Speaking as someone who's been poly in the past, there definitely are some must-know rules to follow in a polyamorous relationship... if you want to stay together.

By Ossiana TepfenhartPublished 6 years ago 7 min read
Like

I've been in quite a few relationships that were outside the box. I've been in a lesbian relationship. I've been in relationships with transpeople. I've been in "don't ask, don't tell" open relationships. I've also been in a number of polyamorous relationships, too.

From what I've seen, each relationship has certain spoken and unspoken rules. Monogamous relationships tend to be the easiest ones to work with, simply because there are fewer "what if" factors when there are only two people. Open relationships are harder, simply because you have to put more trust in your partner not to run off with others.

Then, there's polyamorous relationships. These tend to be the kind of relationships where I have to respect all party members involved. They are not easy to maintain and require all parties to follow a lot of strict rules in order for them to succeed.

Speaking as someone who has been poly (in a seven-person relationship) before, there are a lot of rules to follow in a polyamorous relationship that are seriously challenging—but absolutely necessary if you want it to be a healthy relationship. Here are some that monogamous people would never have guessed would be tough to do.

No cheating—oh wait, what is cheating, anyway?

Believe it or not, one of the hardest rules to follow in a polyamorous relationship is the "no cheating" rule. Polyamory in itself is not cheating; rather, cheating, when you're poly, tends to be a bit more difficult to define since there are multiple partners involved right from the start.

Each poly relationship has to start off with cheating being defined. Some of the ways I've heard it defined include...
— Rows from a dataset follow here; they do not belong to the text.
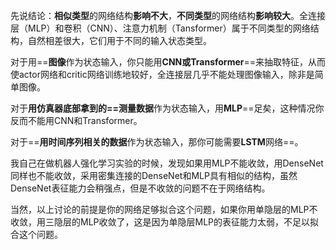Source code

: 
先说结论：**相似类型**的网络结构**影响不大**，**不同类型**的网络结构**影响较大**。全连接层（MLP）和卷积（CNN）、注意力机制（Tansformer）属于不同类型的网络结构，自然相差很大，它们用于不同的输入状态类型。

对于用==**图像**作为状态输入，你只能用**CNN或Transformer**==来抽取特征，从而使actor网络和critic网络训练地较好，全连接层几乎不能处理图像输入，除非是简单图像。

对于**用仿真器底部拿到的==测量数据**作为状态输入，用**MLP**==足矣，这种情况你反而不能用CNN和Transformer。

对于==**用时间序列相关的数据**作为状态输入，那你可能需要**LSTM**网络==。

我自己在做机器人强化学习实验的时候，发现如果用MLP不能收敛，用DenseNet同样也不能收敛，采用密集连接的DenseNet和MLP具有相似的结构，虽然DenseNet表征能力会稍强点，但是不收敛的问题不在于网络结构。

当然，以上讨论的前提是你的网络足够拟合这个问题，如果你用单隐层的MLP不收敛，用三隐层的MLP收敛了，这是因为单隐层MLP的表征能力太弱，不足以拟合这个问题。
  • Don't have a sexual relationship or a romantic relationship without getting approval from your partner. This is the most common way cheating is defined in a poly relationship, and it makes sense. Going around someone's back is an easy way to build resentment. In certain cases, it can even put you in physical danger due to STD transmission.
  • Don't pay more attention to one partner than another. This is one issue a LOT of poly relationships struggle with. It's really easy to get lopsided in a poly relationship. A safe word can help, but at times, it's not always easy to handle without a breakup.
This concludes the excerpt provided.